▸ Problem to work on
Every line of the records that contains the string "their" counts once; give the total and nothing else.

▸ Plain-text document sources
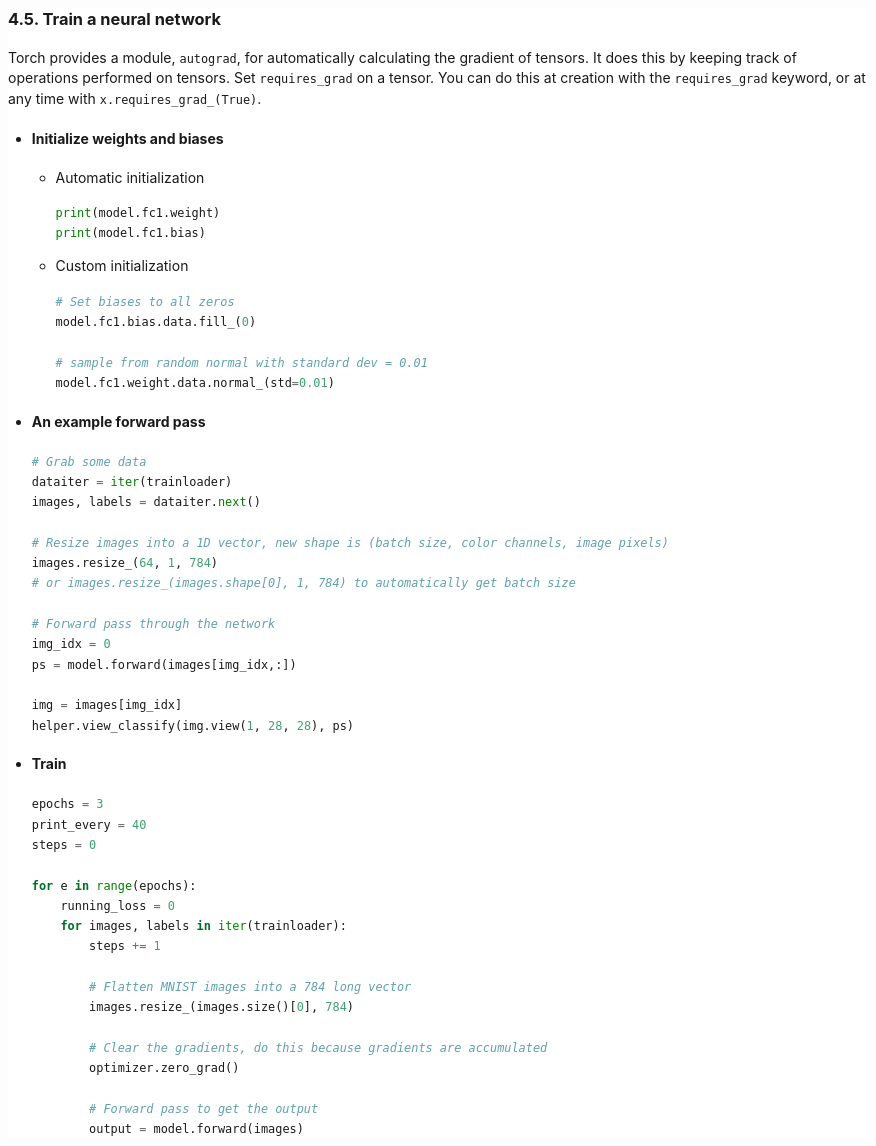 ### 4.5. Train a neural network

Torch provides a module, `autograd`, for automatically calculating the gradient of tensors. It does this by keeping track of operations performed on tensors. Set `requires_grad` on a tensor. You can do this at creation with the `requires_grad` keyword, or at any time with `x.requires_grad_(True)`.

- #### Initialize weights and biases

  - Automatic initialization

    ```python
    print(model.fc1.weight)
    print(model.fc1.bias)
    ```

  - Custom initialization

    ```python
    # Set biases to all zeros
    model.fc1.bias.data.fill_(0)

    # sample from random normal with standard dev = 0.01
    model.fc1.weight.data.normal_(std=0.01)
    ```

- #### An example forward pass

  ```python
  # Grab some data 
  dataiter = iter(trainloader)
  images, labels = dataiter.next()

  # Resize images into a 1D vector, new shape is (batch size, color channels, image pixels) 
  images.resize_(64, 1, 784)
  # or images.resize_(images.shape[0], 1, 784) to automatically get batch size

  # Forward pass through the network
  img_idx = 0
  ps = model.forward(images[img_idx,:])

  img = images[img_idx]
  helper.view_classify(img.view(1, 28, 28), ps)
  ```

- #### Train

  ```python
  epochs = 3
  print_every = 40
  steps = 0

  for e in range(epochs):
      running_loss = 0
      for images, labels in iter(trainloader):
          steps += 1

          # Flatten MNIST images into a 784 long vector
          images.resize_(images.size()[0], 784)
          
          # Clear the gradients, do this because gradients are accumulated
          optimizer.zero_grad()
          
          # Forward pass to get the output
          output = model.forward(images)

  ```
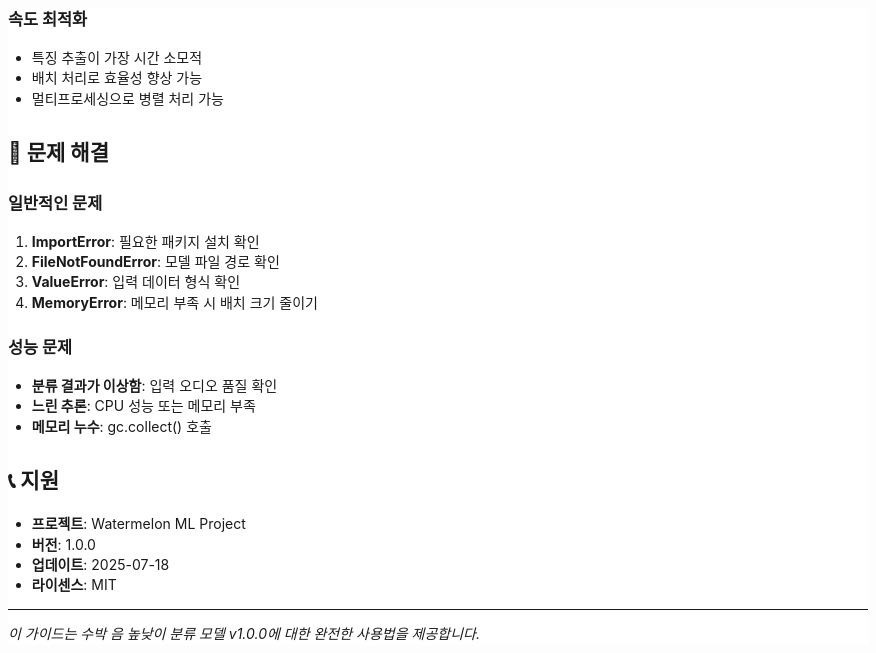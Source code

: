 ### 속도 최적화

- 특징 추출이 가장 시간 소모적
- 배치 처리로 효율성 향상 가능
- 멀티프로세싱으로 병렬 처리 가능

## 🐛 문제 해결

### 일반적인 문제

1. **ImportError**: 필요한 패키지 설치 확인
2. **FileNotFoundError**: 모델 파일 경로 확인
3. **ValueError**: 입력 데이터 형식 확인
4. **MemoryError**: 메모리 부족 시 배치 크기 줄이기

### 성능 문제

- **분류 결과가 이상함**: 입력 오디오 품질 확인
- **느린 추론**: CPU 성능 또는 메모리 부족
- **메모리 누수**: gc.collect() 호출

## 📞 지원

- **프로젝트**: Watermelon ML Project
- **버전**: 1.0.0
- **업데이트**: 2025-07-18
- **라이센스**: MIT

---

*이 가이드는 수박 음 높낮이 분류 모델 v1.0.0에 대한 완전한 사용법을 제공합니다.*
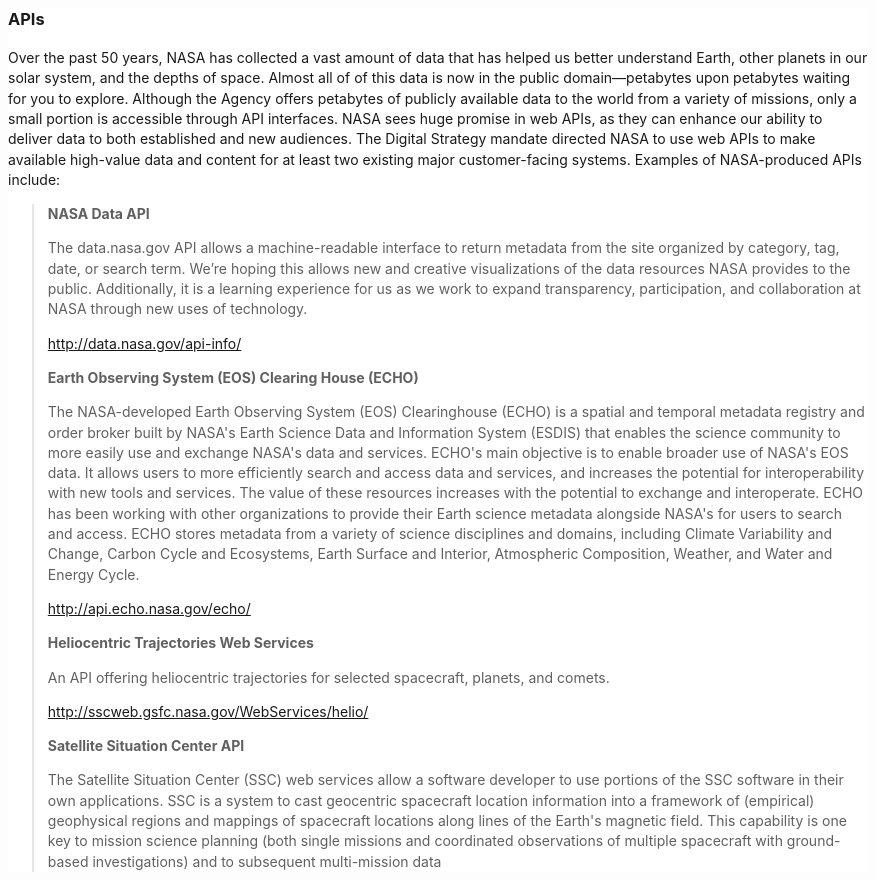### **APIs**

Over the past 50 years, NASA has collected a vast amount of data that
has helped us better understand Earth, other planets in our solar
system, and the depths of space. Almost all of of this data is now in
the public domain—petabytes upon petabytes waiting for you to
explore. Although the Agency offers petabytes of publicly available data
to the world from a variety of missions, only a small portion is
accessible through API interfaces. NASA sees huge promise in web APIs,
as they can enhance our ability to deliver data to both established and
new audiences. The Digital Strategy mandate directed NASA to use web
APIs to make available high-value data and content for at least two
existing major customer-facing systems. Examples of NASA-produced APIs
include:

> **NASA Data API**
>
> The data.nasa.gov API allows a machine-readable interface to return
> metadata from the site organized by category, tag, date, or search
> term. We’re hoping this allows new and creative visualizations of the
> data resources NASA provides to the public. Additionally, it is a
> learning experience for us as we work to expand transparency,
> participation, and collaboration at NASA through new uses of
> technology.
>
> <http://data.nasa.gov/api-info/>
>
> **Earth Observing System (EOS) Clearing House (ECHO)**
>
> The NASA-developed Earth Observing System (EOS) Clearinghouse (ECHO)
> is a spatial and temporal metadata registry and order broker built by
> NASA's Earth Science Data and Information System (ESDIS) that enables
> the science community to more easily use and exchange NASA's data and
> services. ECHO's main objective is to enable broader use of NASA's EOS
> data. It allows users to more efficiently search and access data and
> services, and increases the potential for interoperability with new
> tools and services. The value of these resources increases with the
> potential to exchange and interoperate. ECHO has been working with
> other organizations to provide their Earth science metadata alongside
> NASA's for users to search and access. ECHO stores metadata from a
> variety of science disciplines and domains, including Climate
> Variability and Change, Carbon Cycle and Ecosystems, Earth Surface and
> Interior, Atmospheric Composition, Weather, and Water and Energy
> Cycle.
>
> <http://api.echo.nasa.gov/echo/>
>
> **Heliocentric Trajectories Web Services**
>
> An API offering heliocentric trajectories for selected spacecraft,
> planets, and comets.
>
> <http://sscweb.gsfc.nasa.gov/WebServices/helio/>
>
> **Satellite Situation Center API**
>
> The Satellite Situation Center (SSC) web services allow a software
> developer to use portions of the SSC software in their own
> applications. SSC is a system to cast geocentric spacecraft location
> information into a framework of (empirical) geophysical regions and
> mappings of spacecraft locations along lines of the Earth's magnetic
> field. This capability is one key to mission science planning (both
> single missions and coordinated observations of multiple spacecraft
> with ground-based investigations) and to subsequent multi-mission data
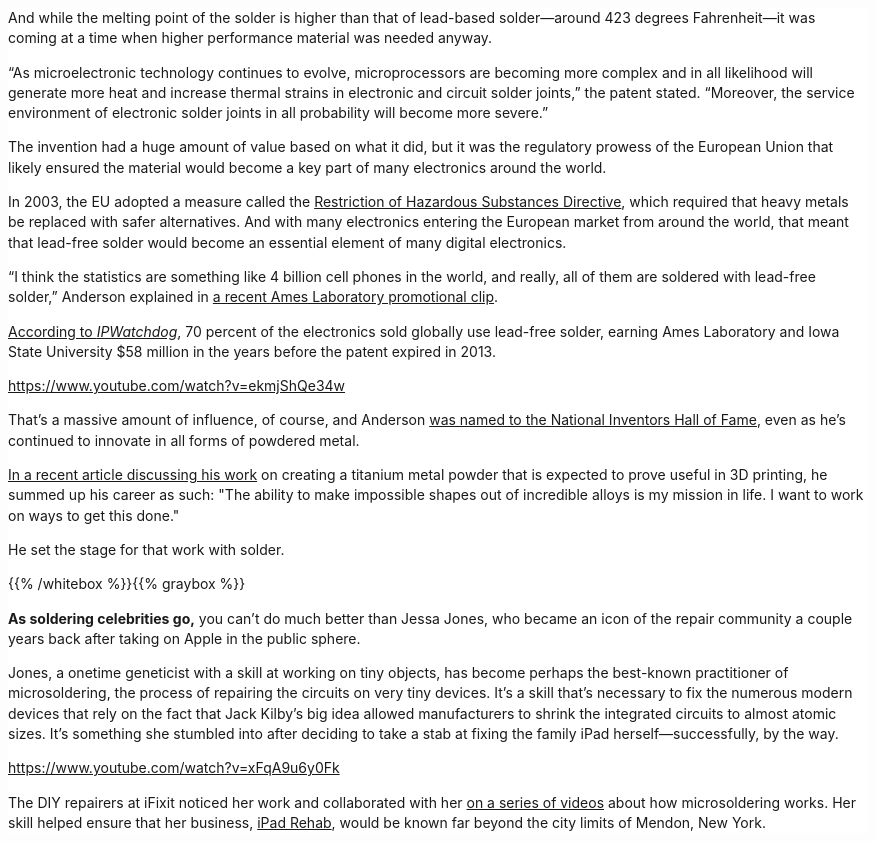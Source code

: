 And while the melting point of the solder is higher than that of lead-based solder—around 423 degrees Fahrenheit—it was coming at a time when higher performance material was needed anyway.

“As microelectronic technology continues to evolve, microprocessors are becoming more complex and in all likelihood will generate more heat and increase thermal strains in electronic and circuit solder joints,” the patent stated. “Moreover, the service environment of electronic solder joints in all probability will become more severe.”

The invention had a huge amount of value based on what it did, but it was the regulatory prowess of the European Union that likely ensured the material would become a key part of many electronics around the world.

In 2003, the EU adopted a measure called the [Restriction of Hazardous Substances Directive](http://ec.europa.eu/environment/waste/rohs_eee/index_en.htm), which required that heavy metals be replaced with safer alternatives. And with many electronics entering the European market from around the world, that meant that lead-free solder would become an essential element of many digital electronics.

“I think the statistics are something like 4 billion cell phones in the world, and really, all of them are soldered with lead-free solder,” Anderson explained in [a recent Ames Laboratory promotional clip](https://www.youtube.com/watch?v=fFjhZfad3TY).

[According to *IPWatchdog*](http://www.ipwatchdog.com/2017/06/20/evolution-of-tech-iver-anderson-gets-the-lead-out-of-electronics-solder/id=84404/), 70 percent of the electronics sold globally use lead-free solder, earning Ames Laboratory and Iowa State University $58 million in the years before the patent expired in 2013.

https://www.youtube.com/watch?v=ekmjShQe34w

That’s a massive amount of influence, of course, and Anderson [was named to the National Inventors Hall of Fame](http://www.pm-review.com/iver-eric-anderson-joins-national-inventors-hall-fame/), even as he’s continued to innovate in all forms of powdered metal.

[In a recent article discussing his work](https://www.sciencedaily.com/releases/2017/01/170112113847.htm) on creating a titanium metal powder that is expected to prove useful in 3D printing, he summed up his career as such: "The ability to make impossible shapes out of incredible alloys is my mission in life. I want to work on ways to get this done."

He set the stage for that work with solder.

{{% /whitebox %}}{{% graybox %}}

**As soldering celebrities go,** you can’t do much better than Jessa Jones, who became an icon of the repair community a couple years back after taking on Apple in the public sphere.

Jones, a onetime geneticist with a skill at working on tiny objects, has become perhaps the best-known practitioner of microsoldering, the process of repairing the circuits on very tiny devices. It’s a skill that’s necessary to fix the numerous modern devices that rely on the fact that Jack Kilby’s big idea allowed manufacturers to shrink the integrated circuits to almost atomic sizes. It’s something she stumbled into after deciding to take a stab at fixing the family iPad herself—successfully, by the way.

https://www.youtube.com/watch?v=xFqA9u6y0Fk

The DIY repairers at iFixit noticed her work and collaborated with her [on a series of videos](https://www.youtube.com/playlist?list=PL4INaL5vWobD_CltiZXr7K46oJ33KvwBt) about how microsoldering works. Her skill helped ensure that her business, [iPad Rehab](http://mendonipadrehab.com/), would be known far beyond the city limits of Mendon, New York.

▸ Written solution
2